Security Concern in Cloud Apps
Incident Report for CDQ Cloud Services
Postmortem

We observed a case in Cloud Apps where a logged-in user saw data storages he/she should not be able to see.

As we were not successful to quickly reproduce the issue we decided to switch off CDQ Cloud Apps.

We know this is frustrating but we needed to limit the risk of any data exposure.

A bug in Cloud Apps caused that users which logged in within the same 1 second may have received the same session. This issue did not affect APIs or API security, so no technical integration in SAP systems was affected.

Based on our logs, this issue happened in total 10 times since the release of Cloud Apps and fortunately only in 1 case a customer was affected (other logins were internal accounts). We are already in close communication with the affected customer and verified that no unauthorized access to data occurred.

Fortunately, we have resolved this issue and verified that the login in Cloud Apps now works as expected despite any concurrency.

In case of further questions or concerns do not hesitate to contact us.

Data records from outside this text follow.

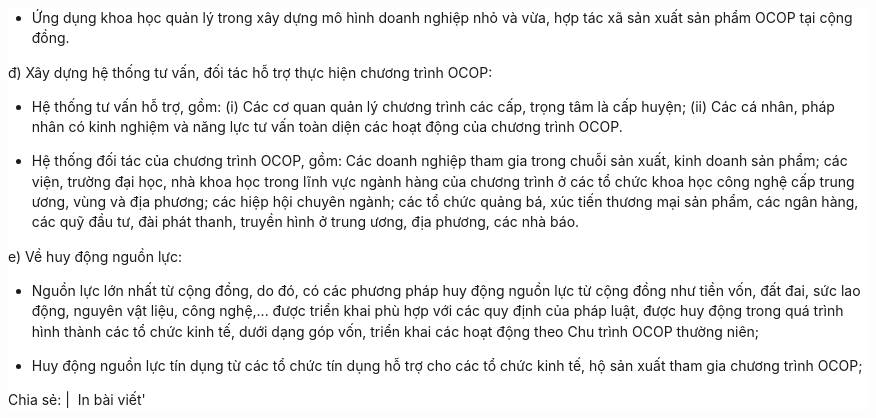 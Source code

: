 - Ứng dụng khoa học quản lý trong xây dựng mô hình doanh nghiệp nhỏ và vừa, hợp tác xã sản xuất sản phẩm OCOP tại cộng đồng.

đ) Xây dựng hệ thống tư vấn, đối tác hỗ trợ thực hiện chương trình OCOP:

- Hệ thống tư vấn hỗ trợ, gồm: (i) Các cơ quan quản lý chương trình các cấp, trọng tâm là cấp huyện; (ii) Các cá nhân, pháp nhân có kinh nghiệm và năng lực tư vấn toàn diện các hoạt động của chương trình OCOP.

- Hệ thống đối tác của chương trình OCOP, gồm: Các doanh nghiệp tham gia trong chuỗi sản xuất, kinh doanh sản phẩm; các viện, trường đại học, nhà khoa học trong lĩnh vực ngành hàng của chương trình ở các tổ chức khoa học công nghệ cấp trung ương, vùng và địa phương; các hiệp hội chuyên ngành; các tổ chức quảng bá, xúc tiến thương mại sản phẩm, các ngân hàng, các quỹ đầu tư, đài phát thanh, truyền hình ở trung ương, địa phương, các nhà báo.

e) Về huy động nguồn lực:

- Nguồn lực lớn nhất từ cộng đồng, do đó, có các phương pháp huy động nguồn lực từ cộng đồng như tiền vốn, đất đai, sức lao động, nguyên vật liệu, công nghệ,... được triển khai phù hợp với các quy định của pháp luật, được huy động trong quá trình hình thành các tổ chức kinh tế, dưới dạng góp vốn, triển khai các hoạt động theo Chu trình OCOP thường niên;

- Huy động nguồn lực tín dụng từ các tổ chức tín dụng hỗ trợ cho các tổ chức kinh tế, hộ sản xuất tham gia chương trình OCOP;

Chia sẻ: |  In bài viết'

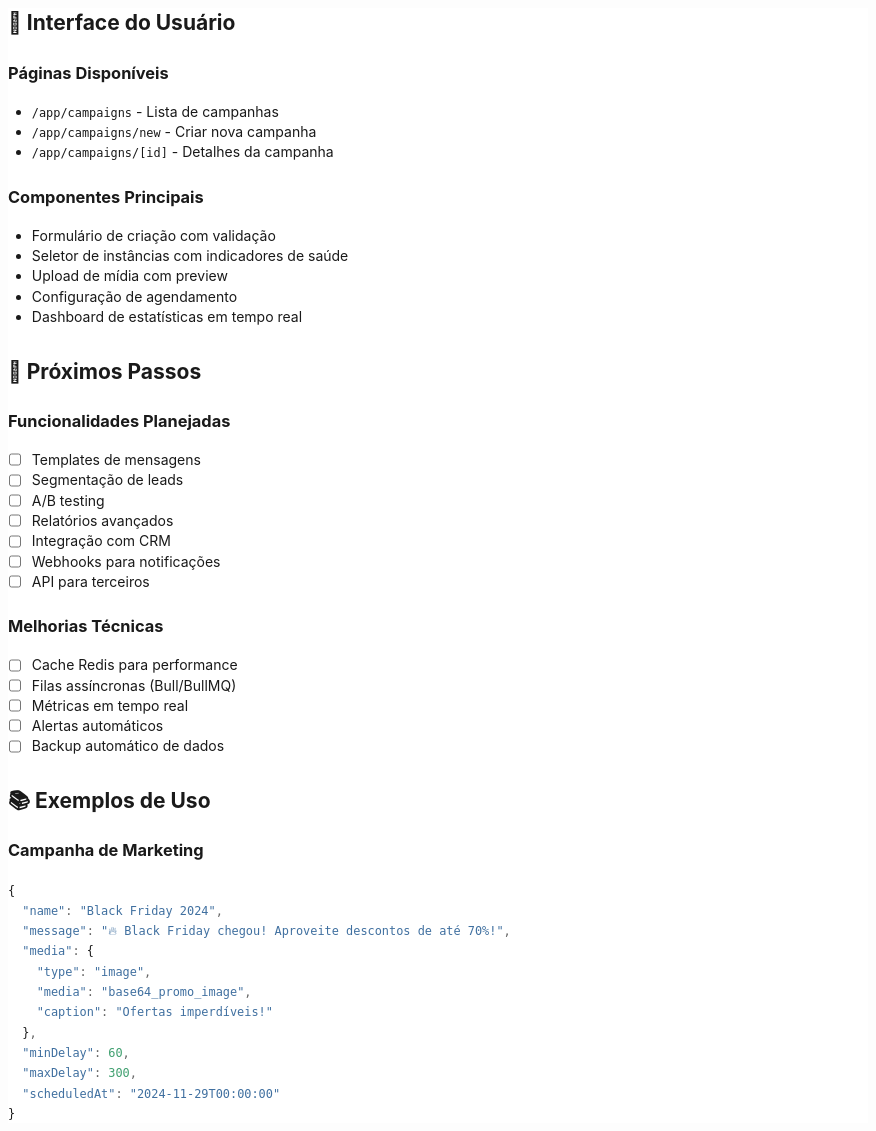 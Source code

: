 ## 📱 Interface do Usuário

### **Páginas Disponíveis**
- `/app/campaigns` - Lista de campanhas
- `/app/campaigns/new` - Criar nova campanha
- `/app/campaigns/[id]` - Detalhes da campanha

### **Componentes Principais**
- Formulário de criação com validação
- Seletor de instâncias com indicadores de saúde
- Upload de mídia com preview
- Configuração de agendamento
- Dashboard de estatísticas em tempo real

## 🚀 Próximos Passos

### **Funcionalidades Planejadas**
- [ ] Templates de mensagens
- [ ] Segmentação de leads
- [ ] A/B testing
- [ ] Relatórios avançados
- [ ] Integração com CRM
- [ ] Webhooks para notificações
- [ ] API para terceiros

### **Melhorias Técnicas**
- [ ] Cache Redis para performance
- [ ] Filas assíncronas (Bull/BullMQ)
- [ ] Métricas em tempo real
- [ ] Alertas automáticos
- [ ] Backup automático de dados

## 📚 Exemplos de Uso

### **Campanha de Marketing**
```typescript
{
  "name": "Black Friday 2024",
  "message": "🔥 Black Friday chegou! Aproveite descontos de até 70%!",
  "media": {
    "type": "image",
    "media": "base64_promo_image",
    "caption": "Ofertas imperdíveis!"
  },
  "minDelay": 60,
  "maxDelay": 300,
  "scheduledAt": "2024-11-29T00:00:00"
}
```
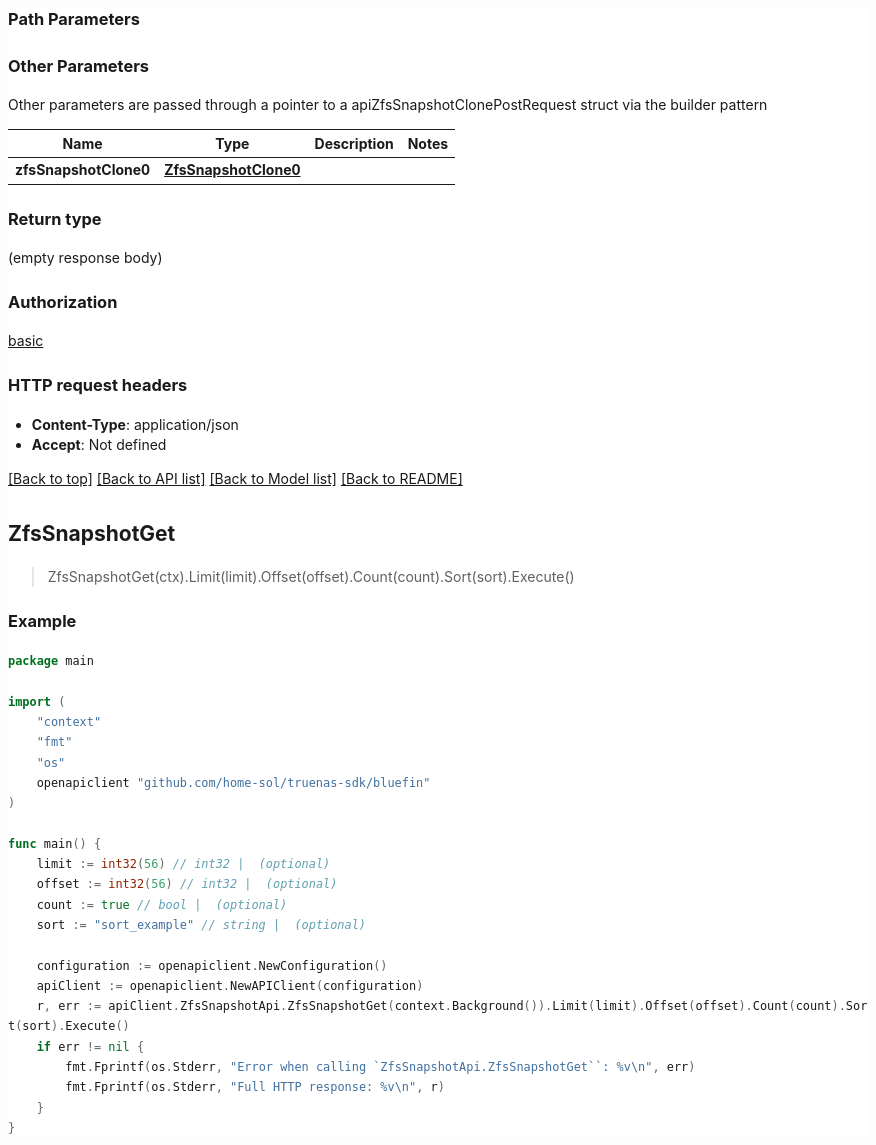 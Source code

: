 ### Path Parameters



### Other Parameters

Other parameters are passed through a pointer to a apiZfsSnapshotClonePostRequest struct via the builder pattern


Name | Type | Description  | Notes
------------- | ------------- | ------------- | -------------
 **zfsSnapshotClone0** | [**ZfsSnapshotClone0**](ZfsSnapshotClone0.md) |  | 

### Return type

 (empty response body)

### Authorization

[basic](../README.md#basic)

### HTTP request headers

- **Content-Type**: application/json
- **Accept**: Not defined

[[Back to top]](#) [[Back to API list]](../README.md#documentation-for-api-endpoints)
[[Back to Model list]](../README.md#documentation-for-models)
[[Back to README]](../README.md)


## ZfsSnapshotGet

> ZfsSnapshotGet(ctx).Limit(limit).Offset(offset).Count(count).Sort(sort).Execute()





### Example

```go
package main

import (
    "context"
    "fmt"
    "os"
    openapiclient "github.com/home-sol/truenas-sdk/bluefin"
)

func main() {
    limit := int32(56) // int32 |  (optional)
    offset := int32(56) // int32 |  (optional)
    count := true // bool |  (optional)
    sort := "sort_example" // string |  (optional)

    configuration := openapiclient.NewConfiguration()
    apiClient := openapiclient.NewAPIClient(configuration)
    r, err := apiClient.ZfsSnapshotApi.ZfsSnapshotGet(context.Background()).Limit(limit).Offset(offset).Count(count).Sort(sort).Execute()
    if err != nil {
        fmt.Fprintf(os.Stderr, "Error when calling `ZfsSnapshotApi.ZfsSnapshotGet``: %v\n", err)
        fmt.Fprintf(os.Stderr, "Full HTTP response: %v\n", r)
    }
}
```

Posted Nov 13, 2020 - 14:53 CET

Resolved
Cloud Apps is available again - we have resolved this issue and verified that the login in Cloud Apps now works as expected.
Posted Nov 13, 2020 - 14:52 CET
Update
We have identified and reproduced the issue. Today we will provide the fix and re-enable access to Cloud Apps. After resolving the issue we will share details and explanations for transparency.
Posted Nov 13, 2020 - 09:30 CET
Identified
Due to a security concern regarding our web application, we have to switch off CDQ Cloud Apps. We are investigating the issue and will inform you about any progress. As far as we understand the issue for now, web session IDs may be assigned not exclusively if users log in “in parallel”, i.e., within less than a second. Although the probability of such a case is quite low, we cannot continue operations until we better understand the root cause. This issue does not affect APIs or API security, so any technical integration in SAP systems is not affected.
Posted Nov 12, 2020 - 18:02 CET
This incident affected: CDQ Cloud Services (Cloud Apps).